◆ DIRECTIONS FOR THIS TASK: Search the listing below for the line containing "1123. (¬x470 ∨ ¬x451 ∨ ¬x500)". From there through the line containing "1183. (¬x423 ∨ x437 ∨ ¬x240)", transcribe every line exactly, both ends included.

◆ DATASET RECORDS:

::::

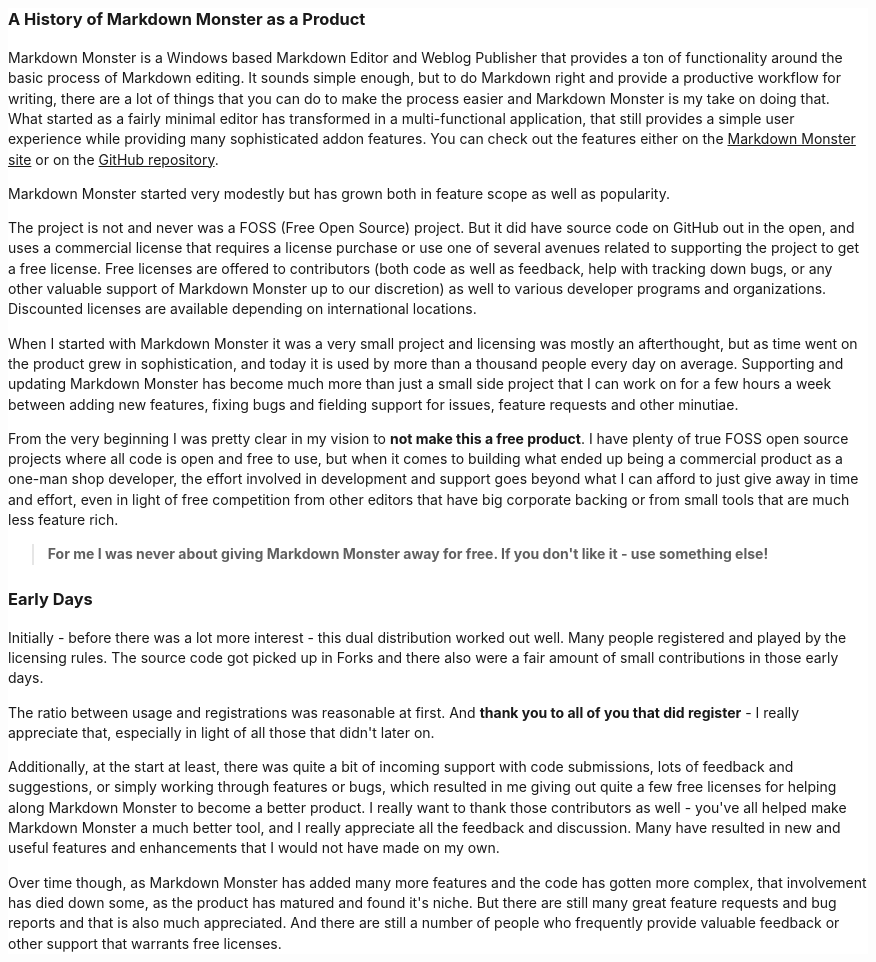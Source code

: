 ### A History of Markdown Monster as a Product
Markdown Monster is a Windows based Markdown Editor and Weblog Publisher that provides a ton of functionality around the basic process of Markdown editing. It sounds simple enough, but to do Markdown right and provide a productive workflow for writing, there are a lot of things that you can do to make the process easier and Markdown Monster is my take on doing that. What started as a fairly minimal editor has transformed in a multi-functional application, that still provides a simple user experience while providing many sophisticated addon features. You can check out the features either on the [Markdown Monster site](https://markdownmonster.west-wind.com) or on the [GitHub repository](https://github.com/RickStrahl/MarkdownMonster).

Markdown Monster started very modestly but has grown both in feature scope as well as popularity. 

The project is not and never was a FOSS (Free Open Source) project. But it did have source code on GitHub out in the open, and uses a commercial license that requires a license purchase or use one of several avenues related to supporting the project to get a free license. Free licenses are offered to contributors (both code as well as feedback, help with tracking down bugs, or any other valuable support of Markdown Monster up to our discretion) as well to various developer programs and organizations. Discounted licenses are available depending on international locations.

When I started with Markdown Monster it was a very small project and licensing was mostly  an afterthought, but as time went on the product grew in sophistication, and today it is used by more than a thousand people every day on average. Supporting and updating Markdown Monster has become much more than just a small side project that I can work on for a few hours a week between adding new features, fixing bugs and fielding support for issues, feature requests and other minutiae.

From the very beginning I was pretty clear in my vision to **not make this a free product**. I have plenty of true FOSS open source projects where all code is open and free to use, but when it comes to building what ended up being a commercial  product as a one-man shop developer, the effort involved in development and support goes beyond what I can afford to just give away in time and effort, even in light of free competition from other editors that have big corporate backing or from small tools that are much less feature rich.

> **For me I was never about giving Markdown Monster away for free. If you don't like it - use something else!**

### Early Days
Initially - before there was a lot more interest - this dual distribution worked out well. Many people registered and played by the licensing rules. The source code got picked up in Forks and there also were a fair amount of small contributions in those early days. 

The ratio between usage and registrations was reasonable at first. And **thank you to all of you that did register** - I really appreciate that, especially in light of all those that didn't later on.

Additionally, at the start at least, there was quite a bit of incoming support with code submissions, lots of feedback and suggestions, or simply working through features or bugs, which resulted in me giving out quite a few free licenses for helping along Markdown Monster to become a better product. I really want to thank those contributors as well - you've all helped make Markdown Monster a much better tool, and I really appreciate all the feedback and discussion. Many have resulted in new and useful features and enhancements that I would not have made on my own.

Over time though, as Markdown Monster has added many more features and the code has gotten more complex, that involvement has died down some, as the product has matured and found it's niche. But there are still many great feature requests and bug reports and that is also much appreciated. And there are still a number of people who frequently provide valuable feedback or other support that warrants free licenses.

::::

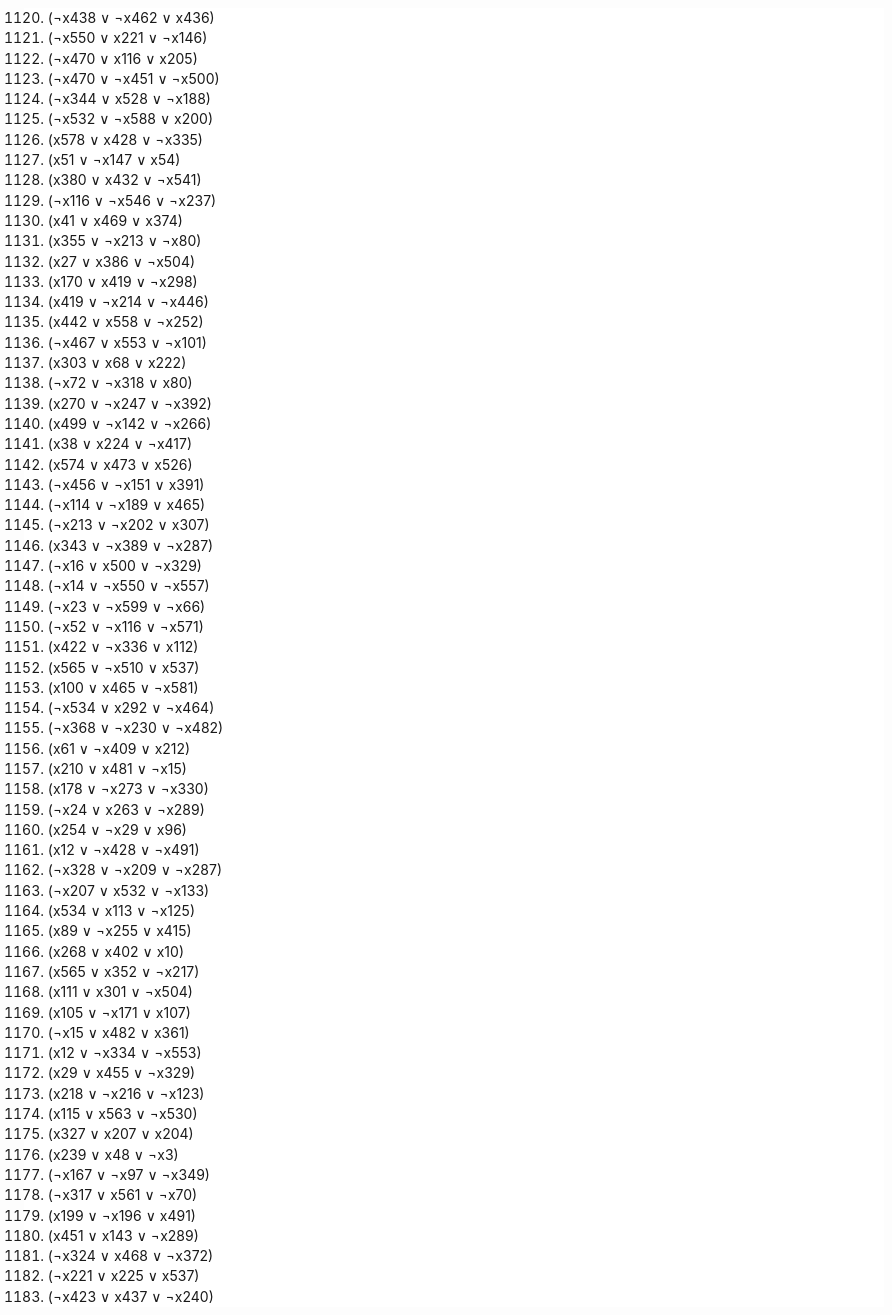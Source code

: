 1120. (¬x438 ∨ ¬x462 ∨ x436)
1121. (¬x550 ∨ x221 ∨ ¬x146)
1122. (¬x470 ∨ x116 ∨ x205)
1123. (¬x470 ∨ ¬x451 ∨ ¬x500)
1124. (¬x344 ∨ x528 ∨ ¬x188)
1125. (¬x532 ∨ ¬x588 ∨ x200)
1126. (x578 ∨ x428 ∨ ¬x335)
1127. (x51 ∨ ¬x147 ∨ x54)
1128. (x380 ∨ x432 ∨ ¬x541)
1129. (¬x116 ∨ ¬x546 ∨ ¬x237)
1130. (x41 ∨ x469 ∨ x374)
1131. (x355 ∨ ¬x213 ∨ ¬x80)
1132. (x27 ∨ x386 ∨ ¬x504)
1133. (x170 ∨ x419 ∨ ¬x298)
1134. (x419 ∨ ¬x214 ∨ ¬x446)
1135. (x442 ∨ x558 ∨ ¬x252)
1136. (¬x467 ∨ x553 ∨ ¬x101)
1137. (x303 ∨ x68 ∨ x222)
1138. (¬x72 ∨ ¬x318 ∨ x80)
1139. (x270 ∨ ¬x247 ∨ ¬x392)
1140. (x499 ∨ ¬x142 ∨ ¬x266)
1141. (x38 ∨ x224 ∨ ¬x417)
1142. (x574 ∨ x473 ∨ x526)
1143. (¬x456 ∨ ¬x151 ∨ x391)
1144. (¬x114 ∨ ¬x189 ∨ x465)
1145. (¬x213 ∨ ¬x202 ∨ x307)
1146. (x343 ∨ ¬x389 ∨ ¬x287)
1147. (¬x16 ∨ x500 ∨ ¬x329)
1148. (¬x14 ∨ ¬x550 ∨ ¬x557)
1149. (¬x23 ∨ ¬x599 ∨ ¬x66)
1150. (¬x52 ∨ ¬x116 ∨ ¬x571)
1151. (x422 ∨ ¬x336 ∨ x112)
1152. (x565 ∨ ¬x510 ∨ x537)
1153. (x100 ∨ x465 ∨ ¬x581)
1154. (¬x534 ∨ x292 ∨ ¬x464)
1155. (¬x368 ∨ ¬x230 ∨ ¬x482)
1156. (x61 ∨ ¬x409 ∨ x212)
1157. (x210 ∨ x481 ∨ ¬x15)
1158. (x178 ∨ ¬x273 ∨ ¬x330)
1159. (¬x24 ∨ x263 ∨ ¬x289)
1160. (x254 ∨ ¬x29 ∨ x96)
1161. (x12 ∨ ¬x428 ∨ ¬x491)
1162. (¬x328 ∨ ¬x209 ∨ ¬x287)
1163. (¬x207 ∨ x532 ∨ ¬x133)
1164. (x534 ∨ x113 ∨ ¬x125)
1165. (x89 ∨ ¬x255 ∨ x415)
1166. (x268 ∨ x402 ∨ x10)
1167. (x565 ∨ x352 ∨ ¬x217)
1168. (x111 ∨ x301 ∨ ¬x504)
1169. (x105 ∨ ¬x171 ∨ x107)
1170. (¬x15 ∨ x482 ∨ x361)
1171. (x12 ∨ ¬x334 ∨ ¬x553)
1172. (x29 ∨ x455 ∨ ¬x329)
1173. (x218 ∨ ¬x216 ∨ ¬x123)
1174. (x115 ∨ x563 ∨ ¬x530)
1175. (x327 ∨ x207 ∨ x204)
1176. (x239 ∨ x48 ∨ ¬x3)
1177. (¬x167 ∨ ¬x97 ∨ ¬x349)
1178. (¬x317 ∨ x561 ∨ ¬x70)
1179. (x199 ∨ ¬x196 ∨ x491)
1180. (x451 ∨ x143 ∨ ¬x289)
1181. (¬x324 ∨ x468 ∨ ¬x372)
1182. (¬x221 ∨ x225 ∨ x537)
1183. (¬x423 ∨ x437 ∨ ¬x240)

::::

◆ FINISHED TASK:
1123. (¬x470 ∨ ¬x451 ∨ ¬x500)
1124. (¬x344 ∨ x528 ∨ ¬x188)
1125. (¬x532 ∨ ¬x588 ∨ x200)
1126. (x578 ∨ x428 ∨ ¬x335)
1127. (x51 ∨ ¬x147 ∨ x54)
1128. (x380 ∨ x432 ∨ ¬x541)
1129. (¬x116 ∨ ¬x546 ∨ ¬x237)
1130. (x41 ∨ x469 ∨ x374)
1131. (x355 ∨ ¬x213 ∨ ¬x80)
1132. (x27 ∨ x386 ∨ ¬x504)
1133. (x170 ∨ x419 ∨ ¬x298)
1134. (x419 ∨ ¬x214 ∨ ¬x446)
1135. (x442 ∨ x558 ∨ ¬x252)
1136. (¬x467 ∨ x553 ∨ ¬x101)
1137. (x303 ∨ x68 ∨ x222)
1138. (¬x72 ∨ ¬x318 ∨ x80)
1139. (x270 ∨ ¬x247 ∨ ¬x392)
1140. (x499 ∨ ¬x142 ∨ ¬x266)
1141. (x38 ∨ x224 ∨ ¬x417)
1142. (x574 ∨ x473 ∨ x526)
1143. (¬x456 ∨ ¬x151 ∨ x391)
1144. (¬x114 ∨ ¬x189 ∨ x465)
1145. (¬x213 ∨ ¬x202 ∨ x307)
1146. (x343 ∨ ¬x389 ∨ ¬x287)
1147. (¬x16 ∨ x500 ∨ ¬x329)
1148. (¬x14 ∨ ¬x550 ∨ ¬x557)
1149. (¬x23 ∨ ¬x599 ∨ ¬x66)
1150. (¬x52 ∨ ¬x116 ∨ ¬x571)
1151. (x422 ∨ ¬x336 ∨ x112)
1152. (x565 ∨ ¬x510 ∨ x537)
1153. (x100 ∨ x465 ∨ ¬x581)
1154. (¬x534 ∨ x292 ∨ ¬x464)
1155. (¬x368 ∨ ¬x230 ∨ ¬x482)
1156. (x61 ∨ ¬x409 ∨ x212)
1157. (x210 ∨ x481 ∨ ¬x15)
1158. (x178 ∨ ¬x273 ∨ ¬x330)
1159. (¬x24 ∨ x263 ∨ ¬x289)
1160. (x254 ∨ ¬x29 ∨ x96)
1161. (x12 ∨ ¬x428 ∨ ¬x491)
1162. (¬x328 ∨ ¬x209 ∨ ¬x287)
1163. (¬x207 ∨ x532 ∨ ¬x133)
1164. (x534 ∨ x113 ∨ ¬x125)
1165. (x89 ∨ ¬x255 ∨ x415)
1166. (x268 ∨ x402 ∨ x10)
1167. (x565 ∨ x352 ∨ ¬x217)
1168. (x111 ∨ x301 ∨ ¬x504)
1169. (x105 ∨ ¬x171 ∨ x107)
1170. (¬x15 ∨ x482 ∨ x361)
1171. (x12 ∨ ¬x334 ∨ ¬x553)
1172. (x29 ∨ x455 ∨ ¬x329)
1173. (x218 ∨ ¬x216 ∨ ¬x123)
1174. (x115 ∨ x563 ∨ ¬x530)
1175. (x327 ∨ x207 ∨ x204)
1176. (x239 ∨ x48 ∨ ¬x3)
1177. (¬x167 ∨ ¬x97 ∨ ¬x349)
1178. (¬x317 ∨ x561 ∨ ¬x70)
1179. (x199 ∨ ¬x196 ∨ x491)
1180. (x451 ∨ x143 ∨ ¬x289)
1181. (¬x324 ∨ x468 ∨ ¬x372)
1182. (¬x221 ∨ x225 ∨ x537)
1183. (¬x423 ∨ x437 ∨ ¬x240)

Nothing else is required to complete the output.